BRIEF >>
The listing below is the input. Say how many of its lines contain "that", giving the number alone.

DATASET RECORDS >>
——————————

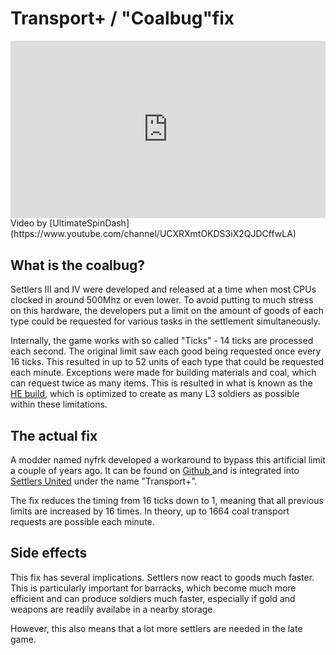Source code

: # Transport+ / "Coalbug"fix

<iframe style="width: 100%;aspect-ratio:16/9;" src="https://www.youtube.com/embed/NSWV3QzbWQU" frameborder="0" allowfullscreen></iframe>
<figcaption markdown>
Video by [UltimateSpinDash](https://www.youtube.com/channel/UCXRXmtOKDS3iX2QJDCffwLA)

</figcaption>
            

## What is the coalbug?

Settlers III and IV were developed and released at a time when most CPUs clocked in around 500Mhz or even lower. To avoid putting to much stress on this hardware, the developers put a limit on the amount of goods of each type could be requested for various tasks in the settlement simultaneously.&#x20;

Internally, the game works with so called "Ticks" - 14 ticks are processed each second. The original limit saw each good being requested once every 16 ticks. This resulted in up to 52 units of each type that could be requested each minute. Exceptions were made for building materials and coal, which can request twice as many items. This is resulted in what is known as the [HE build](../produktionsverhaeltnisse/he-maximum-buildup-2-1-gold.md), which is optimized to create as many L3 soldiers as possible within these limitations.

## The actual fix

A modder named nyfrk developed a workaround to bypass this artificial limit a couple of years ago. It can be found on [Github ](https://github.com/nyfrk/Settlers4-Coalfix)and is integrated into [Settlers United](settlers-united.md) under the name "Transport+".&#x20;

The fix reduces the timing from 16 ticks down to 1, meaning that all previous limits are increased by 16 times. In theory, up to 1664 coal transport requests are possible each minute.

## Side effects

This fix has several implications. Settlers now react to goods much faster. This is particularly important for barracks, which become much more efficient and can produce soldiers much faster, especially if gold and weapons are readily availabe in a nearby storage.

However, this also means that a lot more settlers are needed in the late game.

——————————

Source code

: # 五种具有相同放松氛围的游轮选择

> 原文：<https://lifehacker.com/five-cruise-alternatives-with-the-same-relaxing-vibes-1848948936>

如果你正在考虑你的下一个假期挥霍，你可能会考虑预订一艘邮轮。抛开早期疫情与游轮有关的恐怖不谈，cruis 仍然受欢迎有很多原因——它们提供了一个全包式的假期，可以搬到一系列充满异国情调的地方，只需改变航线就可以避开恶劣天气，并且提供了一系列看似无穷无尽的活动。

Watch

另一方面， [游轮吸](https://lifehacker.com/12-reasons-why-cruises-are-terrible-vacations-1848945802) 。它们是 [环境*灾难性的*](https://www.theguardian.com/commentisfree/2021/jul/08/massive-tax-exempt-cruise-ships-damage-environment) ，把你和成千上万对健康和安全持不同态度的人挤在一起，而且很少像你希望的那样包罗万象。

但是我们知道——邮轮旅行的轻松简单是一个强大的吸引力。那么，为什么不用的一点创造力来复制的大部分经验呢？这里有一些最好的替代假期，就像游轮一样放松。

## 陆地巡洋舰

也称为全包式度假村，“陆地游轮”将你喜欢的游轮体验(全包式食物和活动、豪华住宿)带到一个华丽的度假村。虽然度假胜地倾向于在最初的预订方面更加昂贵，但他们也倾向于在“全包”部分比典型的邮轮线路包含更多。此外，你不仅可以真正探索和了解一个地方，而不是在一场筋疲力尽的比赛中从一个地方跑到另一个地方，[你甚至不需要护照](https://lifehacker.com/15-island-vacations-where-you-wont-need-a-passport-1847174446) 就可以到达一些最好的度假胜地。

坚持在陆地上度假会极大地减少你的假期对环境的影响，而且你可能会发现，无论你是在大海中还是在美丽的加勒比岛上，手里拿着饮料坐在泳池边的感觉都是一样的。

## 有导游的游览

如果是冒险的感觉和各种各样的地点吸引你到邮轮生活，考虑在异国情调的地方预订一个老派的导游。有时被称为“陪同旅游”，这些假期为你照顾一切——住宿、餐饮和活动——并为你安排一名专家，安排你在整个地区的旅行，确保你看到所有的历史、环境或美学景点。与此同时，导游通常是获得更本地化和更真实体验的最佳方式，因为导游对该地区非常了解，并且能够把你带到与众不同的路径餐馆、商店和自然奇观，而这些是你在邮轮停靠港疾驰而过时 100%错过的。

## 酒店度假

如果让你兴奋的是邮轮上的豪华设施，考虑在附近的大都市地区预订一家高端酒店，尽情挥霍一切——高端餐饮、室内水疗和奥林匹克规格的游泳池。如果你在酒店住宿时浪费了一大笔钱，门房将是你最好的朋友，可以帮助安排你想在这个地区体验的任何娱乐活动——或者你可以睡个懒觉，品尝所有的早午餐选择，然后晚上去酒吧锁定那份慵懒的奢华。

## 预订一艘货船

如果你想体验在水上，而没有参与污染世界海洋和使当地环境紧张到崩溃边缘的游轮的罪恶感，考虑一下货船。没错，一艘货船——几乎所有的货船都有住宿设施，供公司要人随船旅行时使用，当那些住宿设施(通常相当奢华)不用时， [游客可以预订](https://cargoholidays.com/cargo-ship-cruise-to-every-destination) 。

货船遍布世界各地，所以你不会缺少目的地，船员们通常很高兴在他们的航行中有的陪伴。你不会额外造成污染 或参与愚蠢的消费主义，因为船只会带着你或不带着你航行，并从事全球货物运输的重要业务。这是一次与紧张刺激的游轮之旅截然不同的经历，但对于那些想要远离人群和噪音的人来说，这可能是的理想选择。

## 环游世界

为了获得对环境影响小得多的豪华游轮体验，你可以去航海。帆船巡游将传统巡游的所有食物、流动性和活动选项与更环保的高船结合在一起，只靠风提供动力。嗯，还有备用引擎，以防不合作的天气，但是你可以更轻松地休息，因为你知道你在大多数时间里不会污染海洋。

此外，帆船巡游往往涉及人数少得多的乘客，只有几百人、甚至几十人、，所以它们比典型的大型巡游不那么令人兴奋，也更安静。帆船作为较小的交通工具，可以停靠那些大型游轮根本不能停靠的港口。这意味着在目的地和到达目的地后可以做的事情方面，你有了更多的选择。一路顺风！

——————————

SOLUTION FOR THIS TASK >>
3